■ INPUT DATA ■
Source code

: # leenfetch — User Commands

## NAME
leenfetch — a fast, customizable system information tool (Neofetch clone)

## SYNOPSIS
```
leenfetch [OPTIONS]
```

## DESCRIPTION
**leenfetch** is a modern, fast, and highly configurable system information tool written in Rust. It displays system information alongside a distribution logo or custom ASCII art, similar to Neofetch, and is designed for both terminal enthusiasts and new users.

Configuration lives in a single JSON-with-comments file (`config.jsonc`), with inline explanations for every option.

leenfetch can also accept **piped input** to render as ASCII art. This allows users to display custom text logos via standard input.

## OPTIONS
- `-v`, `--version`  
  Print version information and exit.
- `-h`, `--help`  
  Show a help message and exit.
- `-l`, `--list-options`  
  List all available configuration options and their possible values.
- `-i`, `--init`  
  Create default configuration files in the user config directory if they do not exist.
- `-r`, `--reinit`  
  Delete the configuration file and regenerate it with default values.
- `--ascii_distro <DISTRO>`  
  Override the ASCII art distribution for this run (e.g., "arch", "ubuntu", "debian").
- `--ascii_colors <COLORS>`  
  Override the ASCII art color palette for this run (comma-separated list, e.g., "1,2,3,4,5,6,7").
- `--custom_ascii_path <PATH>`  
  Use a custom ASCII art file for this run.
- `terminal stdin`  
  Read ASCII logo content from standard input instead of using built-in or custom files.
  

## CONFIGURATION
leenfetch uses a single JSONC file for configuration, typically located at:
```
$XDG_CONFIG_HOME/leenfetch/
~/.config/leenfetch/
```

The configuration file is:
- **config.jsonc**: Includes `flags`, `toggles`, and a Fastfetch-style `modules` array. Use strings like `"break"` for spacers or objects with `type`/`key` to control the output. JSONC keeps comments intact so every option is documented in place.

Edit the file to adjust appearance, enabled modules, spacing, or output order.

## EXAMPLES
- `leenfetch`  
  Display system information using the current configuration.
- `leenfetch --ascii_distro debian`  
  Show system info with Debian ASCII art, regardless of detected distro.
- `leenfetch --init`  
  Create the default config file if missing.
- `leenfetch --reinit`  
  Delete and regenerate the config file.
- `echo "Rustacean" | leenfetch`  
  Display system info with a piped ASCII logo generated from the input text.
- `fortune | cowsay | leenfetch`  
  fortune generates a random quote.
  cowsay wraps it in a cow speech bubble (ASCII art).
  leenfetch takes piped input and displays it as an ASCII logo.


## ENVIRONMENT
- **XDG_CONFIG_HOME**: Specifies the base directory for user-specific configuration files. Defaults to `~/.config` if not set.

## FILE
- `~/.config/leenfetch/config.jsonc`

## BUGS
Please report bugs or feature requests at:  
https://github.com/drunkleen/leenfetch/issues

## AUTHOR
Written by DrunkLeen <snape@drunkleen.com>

■ TO DO ■
If a line in the records above has the word "piped", copy it out.

■ OUTPUT OF THE EXERCISE ■
leenfetch can also accept **piped input** to render as ASCII art. This allows users to display custom text logos via standard input.
  Display system info with a piped ASCII logo generated from the input text.
  leenfetch takes piped input and displays it as an ASCII logo.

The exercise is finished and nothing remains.